- [The problem] Repeat each record below exactly, dropping the pictures.

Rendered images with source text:
============

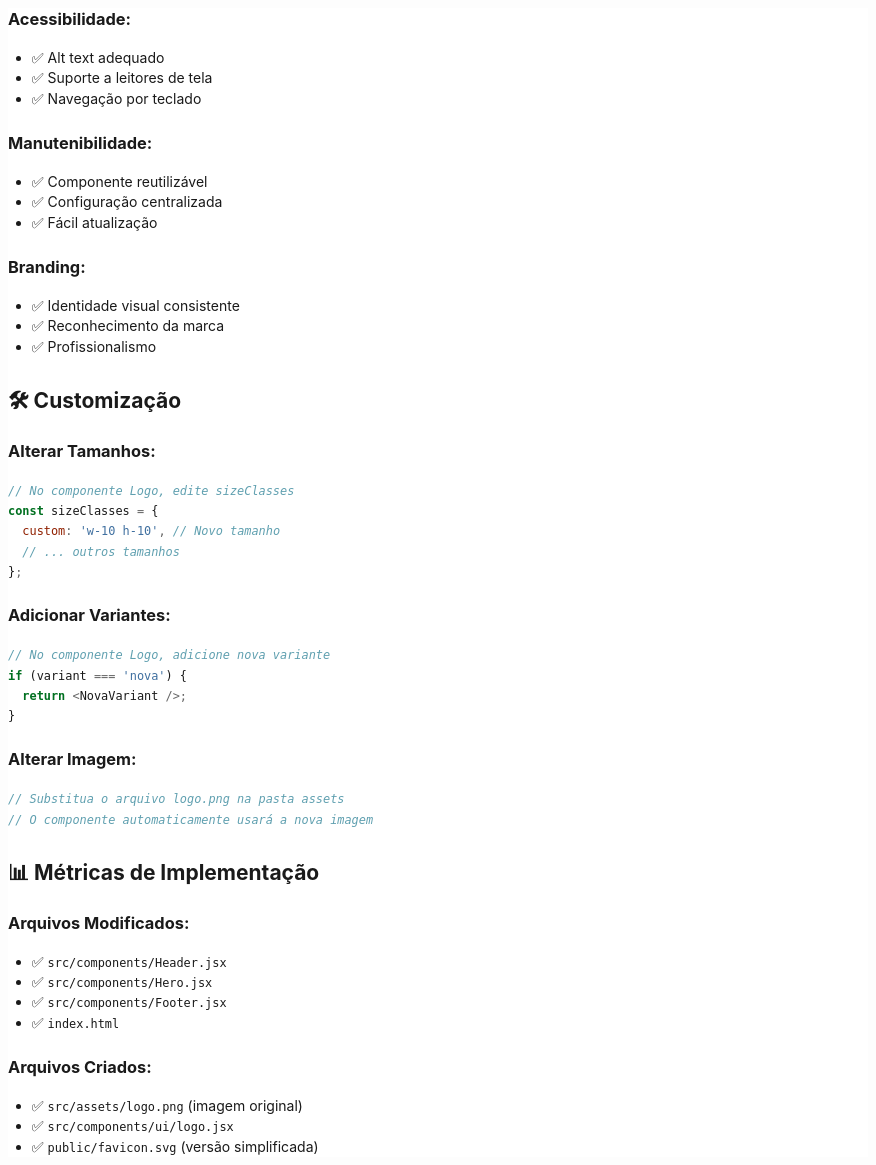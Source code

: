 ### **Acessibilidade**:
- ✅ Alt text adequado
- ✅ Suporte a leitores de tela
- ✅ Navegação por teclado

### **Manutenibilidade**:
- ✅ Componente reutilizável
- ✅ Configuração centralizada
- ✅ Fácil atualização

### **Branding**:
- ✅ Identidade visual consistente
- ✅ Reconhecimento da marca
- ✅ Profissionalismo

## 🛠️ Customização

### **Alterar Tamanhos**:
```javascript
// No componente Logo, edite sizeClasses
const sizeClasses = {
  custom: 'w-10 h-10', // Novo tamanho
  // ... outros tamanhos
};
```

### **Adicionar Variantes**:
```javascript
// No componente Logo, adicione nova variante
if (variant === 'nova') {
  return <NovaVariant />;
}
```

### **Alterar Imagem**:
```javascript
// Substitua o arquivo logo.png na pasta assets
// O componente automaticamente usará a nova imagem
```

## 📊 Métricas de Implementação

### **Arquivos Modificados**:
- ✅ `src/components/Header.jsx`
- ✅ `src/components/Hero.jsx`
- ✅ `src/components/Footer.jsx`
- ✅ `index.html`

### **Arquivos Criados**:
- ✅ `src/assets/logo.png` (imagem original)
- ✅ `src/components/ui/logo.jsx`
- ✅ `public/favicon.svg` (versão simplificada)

============

- [Worked solution]
Source code

: ### **Acessibilidade**:
- ✅ Alt text adequado
- ✅ Suporte a leitores de tela
- ✅ Navegação por teclado

### **Manutenibilidade**:
- ✅ Componente reutilizável
- ✅ Configuração centralizada
- ✅ Fácil atualização

### **Branding**:
- ✅ Identidade visual consistente
- ✅ Reconhecimento da marca
- ✅ Profissionalismo

## 🛠️ Customização

### **Alterar Tamanhos**:
```javascript
// No componente Logo, edite sizeClasses
const sizeClasses = {
  custom: 'w-10 h-10', // Novo tamanho
  // ... outros tamanhos
};
```

### **Adicionar Variantes**:
```javascript
// No componente Logo, adicione nova variante
if (variant === 'nova') {
  return <NovaVariant />;
}
```

### **Alterar Imagem**:
```javascript
// Substitua o arquivo logo.png na pasta assets
// O componente automaticamente usará a nova imagem
```

## 📊 Métricas de Implementação

### **Arquivos Modificados**:
- ✅ `src/components/Header.jsx`
- ✅ `src/components/Hero.jsx`
- ✅ `src/components/Footer.jsx`
- ✅ `index.html`

### **Arquivos Criados**:
- ✅ `src/assets/logo.png` (imagem original)
- ✅ `src/components/ui/logo.jsx`
- ✅ `public/favicon.svg` (versão simplificada)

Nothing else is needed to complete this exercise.